In [1]:
# Original tutorial https://pyro.ai/examples/ss-vae.html

#### The Challenges of Inference
For concreteness we’re going to continue to assume that the partially-observed {yi} are discrete labels; we will also assume that the {zi} are continuous.

If we apply the general recipe for stochastic variational inference to our model (see SVI Part I) we would be sampling the discrete (and thus non-reparameterizable) variable yi whenever it’s unobserved. As discussed in SVI Part III this will generally lead to high-variance gradient estimates.
A common way to ameliorate this problem—and one that we’ll explore below—is to forego sampling and instead sum out all ten values of the class label yi when we calculate the ELBO for an unlabeled datapoint xi. This is more expensive per step, but can help us reduce the variance of our gradient estimator and thereby take fewer steps.
Recall that the role of the guide is to ‘fill in’ latent random variables. Concretely, one component of our guide will be a digit classifier qϕ(y|x) that will randomly ‘fill in’ labels {yi} given an image {xi}. Crucially, this means that the only term in the ELBO that will depend on qϕ(⋅|x) is the term that involves a sum over unlabeled datapoints. This means that our classifier qϕ(⋅|x)—which in many cases will be the primary object of interest—will not be learning from the labeled datapoints (at least not directly).
This seems like a potential problem. Luckily, various fixes are possible. Below we’ll follow the approach in reference [1], which involves introducing an additional objective function for the classifier to ensure that the classifier learns directly from the labeled data.

In [None]:
def model(self, xs, ys=None):
    # register this pytorch module and all of its sub-modules with pyro
    pyro.module("ss_vae", self)
    batch_size = xs.size(0)

    # inform Pyro that the variables in the batch of xs, ys are conditionally independent
    with pyro.plate("data"):

        # sample the handwriting style from the constant prior distribution
        prior_loc = xs.new_zeros([batch_size, self.z_dim])
        prior_scale = xs.new_ones([batch_size, self.z_dim])
        zs = pyro.sample("z", dist.Normal(prior_loc, prior_scale).to_event(1))

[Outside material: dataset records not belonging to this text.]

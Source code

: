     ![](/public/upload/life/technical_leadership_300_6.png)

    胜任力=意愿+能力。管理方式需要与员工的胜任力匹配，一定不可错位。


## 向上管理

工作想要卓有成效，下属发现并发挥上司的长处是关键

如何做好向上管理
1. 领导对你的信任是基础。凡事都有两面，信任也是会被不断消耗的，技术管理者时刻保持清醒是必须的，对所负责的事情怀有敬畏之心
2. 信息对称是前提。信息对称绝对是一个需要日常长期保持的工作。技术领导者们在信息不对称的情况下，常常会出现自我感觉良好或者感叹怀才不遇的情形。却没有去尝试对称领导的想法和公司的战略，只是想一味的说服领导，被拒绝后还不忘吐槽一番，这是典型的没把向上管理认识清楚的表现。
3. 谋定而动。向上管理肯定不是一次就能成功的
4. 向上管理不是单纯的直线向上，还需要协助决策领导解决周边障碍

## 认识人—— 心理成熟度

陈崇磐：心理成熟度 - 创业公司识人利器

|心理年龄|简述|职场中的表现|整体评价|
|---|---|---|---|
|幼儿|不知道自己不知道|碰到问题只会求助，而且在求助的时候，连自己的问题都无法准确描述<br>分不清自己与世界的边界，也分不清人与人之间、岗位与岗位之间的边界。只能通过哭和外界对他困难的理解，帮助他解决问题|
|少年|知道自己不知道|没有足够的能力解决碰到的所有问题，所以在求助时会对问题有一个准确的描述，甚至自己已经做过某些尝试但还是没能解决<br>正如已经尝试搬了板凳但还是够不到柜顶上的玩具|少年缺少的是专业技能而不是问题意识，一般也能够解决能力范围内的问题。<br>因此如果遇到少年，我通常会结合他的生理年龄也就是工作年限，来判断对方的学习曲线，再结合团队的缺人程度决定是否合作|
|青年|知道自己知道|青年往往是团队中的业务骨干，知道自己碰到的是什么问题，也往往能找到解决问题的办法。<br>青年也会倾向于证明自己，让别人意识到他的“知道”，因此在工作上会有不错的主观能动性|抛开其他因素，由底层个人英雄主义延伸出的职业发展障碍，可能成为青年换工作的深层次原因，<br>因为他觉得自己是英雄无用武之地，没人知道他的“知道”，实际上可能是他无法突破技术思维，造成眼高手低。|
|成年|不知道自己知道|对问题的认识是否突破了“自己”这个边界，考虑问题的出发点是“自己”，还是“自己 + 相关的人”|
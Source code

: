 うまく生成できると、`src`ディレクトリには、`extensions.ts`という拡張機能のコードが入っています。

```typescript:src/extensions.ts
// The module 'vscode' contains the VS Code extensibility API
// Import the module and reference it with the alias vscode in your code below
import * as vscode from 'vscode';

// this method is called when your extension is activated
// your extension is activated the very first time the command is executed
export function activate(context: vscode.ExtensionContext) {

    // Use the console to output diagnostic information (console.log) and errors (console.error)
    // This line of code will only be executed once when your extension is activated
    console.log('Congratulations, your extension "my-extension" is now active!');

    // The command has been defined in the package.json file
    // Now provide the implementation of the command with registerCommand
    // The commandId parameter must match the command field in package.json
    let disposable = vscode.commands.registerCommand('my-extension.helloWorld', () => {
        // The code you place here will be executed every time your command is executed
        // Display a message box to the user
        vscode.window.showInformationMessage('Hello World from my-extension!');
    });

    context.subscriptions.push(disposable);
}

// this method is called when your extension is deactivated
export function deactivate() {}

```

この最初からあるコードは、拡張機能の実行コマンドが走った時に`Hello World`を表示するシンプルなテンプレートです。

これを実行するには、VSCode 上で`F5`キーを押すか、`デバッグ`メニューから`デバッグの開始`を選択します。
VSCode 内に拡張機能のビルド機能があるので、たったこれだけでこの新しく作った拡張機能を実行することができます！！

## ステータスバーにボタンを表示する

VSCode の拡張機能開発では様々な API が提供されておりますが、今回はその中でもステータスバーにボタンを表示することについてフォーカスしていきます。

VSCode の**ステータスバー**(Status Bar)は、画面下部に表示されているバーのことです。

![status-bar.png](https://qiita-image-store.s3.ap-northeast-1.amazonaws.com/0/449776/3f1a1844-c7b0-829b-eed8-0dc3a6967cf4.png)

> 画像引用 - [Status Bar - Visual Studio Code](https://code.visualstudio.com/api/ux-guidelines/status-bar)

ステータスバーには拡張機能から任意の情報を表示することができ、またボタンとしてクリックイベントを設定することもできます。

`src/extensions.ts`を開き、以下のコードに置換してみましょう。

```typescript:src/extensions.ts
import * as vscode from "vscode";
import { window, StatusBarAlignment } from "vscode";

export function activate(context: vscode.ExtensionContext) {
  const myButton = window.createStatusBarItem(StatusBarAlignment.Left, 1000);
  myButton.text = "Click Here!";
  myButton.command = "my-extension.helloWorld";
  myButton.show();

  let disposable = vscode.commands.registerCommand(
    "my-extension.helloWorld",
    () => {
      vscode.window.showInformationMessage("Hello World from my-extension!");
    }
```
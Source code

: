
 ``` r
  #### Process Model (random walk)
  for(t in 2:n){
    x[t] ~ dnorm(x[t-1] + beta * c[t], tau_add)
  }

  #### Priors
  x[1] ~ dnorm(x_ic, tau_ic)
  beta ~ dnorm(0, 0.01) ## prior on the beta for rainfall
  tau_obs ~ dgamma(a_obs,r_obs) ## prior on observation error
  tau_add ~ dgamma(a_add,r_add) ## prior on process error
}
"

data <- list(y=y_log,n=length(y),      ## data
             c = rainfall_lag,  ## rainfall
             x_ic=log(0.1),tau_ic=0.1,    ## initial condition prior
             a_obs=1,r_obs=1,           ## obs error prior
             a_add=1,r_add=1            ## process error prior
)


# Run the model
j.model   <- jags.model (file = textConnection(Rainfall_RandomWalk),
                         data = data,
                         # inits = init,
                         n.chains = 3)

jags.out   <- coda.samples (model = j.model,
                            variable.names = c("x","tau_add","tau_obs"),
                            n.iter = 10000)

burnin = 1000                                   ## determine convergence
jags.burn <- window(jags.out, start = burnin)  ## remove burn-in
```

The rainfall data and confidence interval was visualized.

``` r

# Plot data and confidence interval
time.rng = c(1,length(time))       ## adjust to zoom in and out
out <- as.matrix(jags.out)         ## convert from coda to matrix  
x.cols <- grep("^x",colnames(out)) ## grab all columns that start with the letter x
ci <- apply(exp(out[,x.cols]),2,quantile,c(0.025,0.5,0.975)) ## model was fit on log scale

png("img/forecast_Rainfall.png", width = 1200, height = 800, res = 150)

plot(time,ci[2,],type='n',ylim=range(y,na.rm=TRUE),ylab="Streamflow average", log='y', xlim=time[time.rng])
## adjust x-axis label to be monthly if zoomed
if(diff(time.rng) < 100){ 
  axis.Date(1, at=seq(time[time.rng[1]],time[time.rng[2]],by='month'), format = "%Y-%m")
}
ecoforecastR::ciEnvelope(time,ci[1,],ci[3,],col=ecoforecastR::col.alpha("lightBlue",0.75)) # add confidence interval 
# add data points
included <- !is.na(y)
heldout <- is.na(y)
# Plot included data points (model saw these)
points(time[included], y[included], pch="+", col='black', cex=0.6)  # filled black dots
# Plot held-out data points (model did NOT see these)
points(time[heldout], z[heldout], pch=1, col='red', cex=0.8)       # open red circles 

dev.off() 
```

        # if the label y (which digit to write) is supervised, sample from the
        # constant prior, otherwise, observe the value (i.e. score it against the constant prior)
        alpha_prior = xs.new_ones([batch_size, self.output_size]) / (1.0 * self.output_size)
        ys = pyro.sample("y", dist.OneHotCategorical(alpha_prior), obs=ys)

        # finally, score the image (x) using the handwriting style (z) and
        # the class label y (which digit to write) against the
        # parametrized distribution p(x|y,z) = bernoulli(decoder(y,z))
        # where `decoder` is a neural network
        loc = self.decoder.forward([zs, ys])
        pyro.sample("x", dist.Bernoulli(loc).to_event(1), obs=xs)

def guide(self, xs, ys=None):
    with pyro.plate("data"):
        # if the class label (the digit) is not supervised, sample
        # (and score) the digit with the variational distribution
        # q(y|x) = categorical(alpha(x))
        if ys is None:
            alpha = self.encoder_y.forward(xs)
            ys = pyro.sample("y", dist.OneHotCategorical(alpha))

        # sample (and score) the latent handwriting-style with the variational
        # distribution q(z|x,y) = normal(loc(x,y),scale(x,y))
        loc, scale = self.encoder_z.forward([xs, ys])
        pyro.sample("z", dist.Normal(loc, scale).to_event(1))

In [None]:
# To sum out all the disrete variables: 
svi = SVI(model, config_enumerate(guide), optimizer, loss=TraceEnum_ELBO(max_plate_nesting=1))